Data to use below:
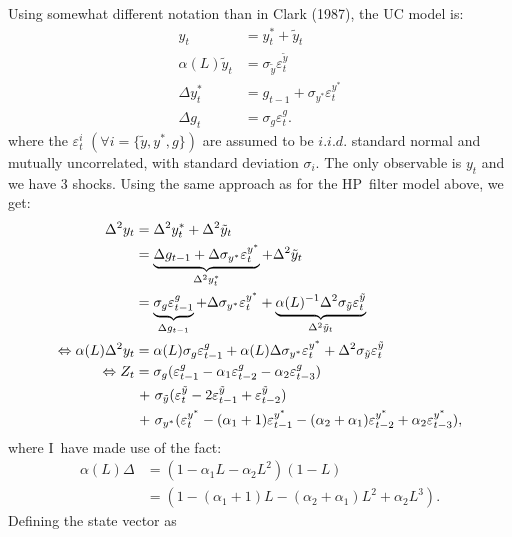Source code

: \documentclass[a4paper,12pt]{article}
\newcommand{\bsq}{\begin{subequations}}\newcommand{\esq}{\end{subequations}}
\begin{document}
\bigskip 

Using somewhat different notation than in Clark (1987), the UC model is:\bsq%
\label{UC}%
\begin{align}
y_{t}& =y_{t}^{\ast }+\tilde{y}_{t}  \label{yUC} \\
\alpha (L)\tilde{y}_{t}& =\sigma _{\tilde{y}}\varepsilon _{t}^{\tilde{y}}
\label{ytldUC} \\
\Delta y_{t}^{\ast }& =g_{t-1}+\sigma _{y^{\ast }}\varepsilon _{t}^{y^{\ast
}}  \label{dy*UC} \\
\Delta g_{t}& =\sigma _{g}\varepsilon _{t}^{g}.  \label{dgUC}
\end{align}%
\esq where the $\varepsilon _{t}^{i}$ $(\forall i=\{\tilde{y},y^{\ast },g\})$
are assumed to be $i.i.d.$ standard normal and mutually uncorrelated, with
standard deviation $\sigma _{i}$. The only observable is $y_{t}$ and we have
3 shocks. Using the same approach as for the HP\ filter model above, we get:%
\begin{align}
\Delta ^{2}y_{t}& =\Delta ^{2}y_{t}^{\ast }+\Delta ^{2}\tilde{y}_{t}  \notag
\\
& =\underbrace{\Delta g_{t-1}+\Delta \sigma _{y^{\ast }}\varepsilon
_{t}^{y^{\ast }}}_{\Delta ^{2}y_{t}^{\ast }}+\Delta ^{2}\tilde{y}_{t}
\label{d2y} \\
& =\underbrace{\sigma _{g}\varepsilon _{t-1}^{g}}_{\Delta g_{t-1}}+\Delta
\sigma _{y^{\ast }}\varepsilon _{t}^{y^{\ast }}+\underbrace{\alpha
(L)^{-1}\Delta ^{2}\sigma _{\tilde{y}}\varepsilon _{t}^{\tilde{y}}}_{\Delta
^{2}\tilde{y}_{t}}  \notag \\
\Leftrightarrow \alpha (L)\Delta ^{2}y_{t}& =\alpha (L)\sigma
_{g}\varepsilon _{t-1}^{g}+\alpha (L)\Delta \sigma _{y^{\ast }}\varepsilon
_{t}^{y^{\ast }}+\Delta ^{2}\sigma _{\tilde{y}}\varepsilon _{t}^{\tilde{y}} 
\notag \\
\Leftrightarrow Z_{t}& =\sigma _{g}(\varepsilon _{t-1}^{g}-\alpha
_{1}\varepsilon _{t-2}^{g}-\alpha _{2}\varepsilon _{t-3}^{g})  \notag \\
& \hspace{1pt}+\hspace{1pt}\sigma _{\tilde{y}}(\varepsilon _{t}^{\tilde{y}%
}-2\varepsilon _{t-1}^{\tilde{y}}+\varepsilon _{t-2}^{\tilde{y}})  \notag \\
& \hspace{1pt}+\hspace{1pt}\sigma _{y^{\ast }}(\varepsilon _{t}^{y^{\ast
}}-(\alpha _{1}+1)\varepsilon _{t-1}^{y^{\ast }}-(\alpha _{2}+\alpha
_{1})\varepsilon _{t-2}^{y^{\ast }}+\alpha _{2}\varepsilon _{t-3}^{y^{\ast
}}),  \notag
\end{align}%
where I\ have made use of the fact: 
\begin{align*}
\alpha (L)\Delta & =(1-\alpha _{1}L-\alpha _{2}L^{2})(1-L) \\
& =(1-(\alpha _{1}+1)L-(\alpha _{2}+\alpha _{1})L^{2}+\alpha _{2}L^{3}).
\end{align*}%
Defining the state vector as
\end{document}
End of Data to use.
* _Prompt_: Here the job is to print all the data exactly, skipping any image.

* _Result_:
Source code

: \documentclass[a4paper,12pt]{article}
\newcommand{\bsq}{\begin{subequations}}\newcommand{\esq}{\end{subequations}}
\begin{document}
\bigskip 

Using somewhat different notation than in Clark (1987), the UC model is:\bsq%
\label{UC}%
\begin{align}
y_{t}& =y_{t}^{\ast }+\tilde{y}_{t}  \label{yUC} \\
\alpha (L)\tilde{y}_{t}& =\sigma _{\tilde{y}}\varepsilon _{t}^{\tilde{y}}
\label{ytldUC} \\
\Delta y_{t}^{\ast }& =g_{t-1}+\sigma _{y^{\ast }}\varepsilon _{t}^{y^{\ast
}}  \label{dy*UC} \\
\Delta g_{t}& =\sigma _{g}\varepsilon _{t}^{g}.  \label{dgUC}
\end{align}%
\esq where the $\varepsilon _{t}^{i}$ $(\forall i=\{\tilde{y},y^{\ast },g\})$
are assumed to be $i.i.d.$ standard normal and mutually uncorrelated, with
standard deviation $\sigma _{i}$. The only observable is $y_{t}$ and we have
3 shocks. Using the same approach as for the HP\ filter model above, we get:%
\begin{align}
\Delta ^{2}y_{t}& =\Delta ^{2}y_{t}^{\ast }+\Delta ^{2}\tilde{y}_{t}  \notag
\\
& =\underbrace{\Delta g_{t-1}+\Delta \sigma _{y^{\ast }}\varepsilon
_{t}^{y^{\ast }}}_{\Delta ^{2}y_{t}^{\ast }}+\Delta ^{2}\tilde{y}_{t}
\label{d2y} \\
& =\underbrace{\sigma _{g}\varepsilon _{t-1}^{g}}_{\Delta g_{t-1}}+\Delta
\sigma _{y^{\ast }}\varepsilon _{t}^{y^{\ast }}+\underbrace{\alpha
(L)^{-1}\Delta ^{2}\sigma _{\tilde{y}}\varepsilon _{t}^{\tilde{y}}}_{\Delta
^{2}\tilde{y}_{t}}  \notag \\
\Leftrightarrow \alpha (L)\Delta ^{2}y_{t}& =\alpha (L)\sigma
_{g}\varepsilon _{t-1}^{g}+\alpha (L)\Delta \sigma _{y^{\ast }}\varepsilon
_{t}^{y^{\ast }}+\Delta ^{2}\sigma _{\tilde{y}}\varepsilon _{t}^{\tilde{y}} 
\notag \\
\Leftrightarrow Z_{t}& =\sigma _{g}(\varepsilon _{t-1}^{g}-\alpha
_{1}\varepsilon _{t-2}^{g}-\alpha _{2}\varepsilon _{t-3}^{g})  \notag \\
& \hspace{1pt}+\hspace{1pt}\sigma _{\tilde{y}}(\varepsilon _{t}^{\tilde{y}%
}-2\varepsilon _{t-1}^{\tilde{y}}+\varepsilon _{t-2}^{\tilde{y}})  \notag \\
& \hspace{1pt}+\hspace{1pt}\sigma _{y^{\ast }}(\varepsilon _{t}^{y^{\ast
}}-(\alpha _{1}+1)\varepsilon _{t-1}^{y^{\ast }}-(\alpha _{2}+\alpha
_{1})\varepsilon _{t-2}^{y^{\ast }}+\alpha _{2}\varepsilon _{t-3}^{y^{\ast
}}),  \notag
\end{align}%
where I\ have made use of the fact: 
\begin{align*}
\alpha (L)\Delta & =(1-\alpha _{1}L-\alpha _{2}L^{2})(1-L) \\
& =(1-(\alpha _{1}+1)L-(\alpha _{2}+\alpha _{1})L^{2}+\alpha _{2}L^{3}).
\end{align*}%
Defining the state vector as
\end{document}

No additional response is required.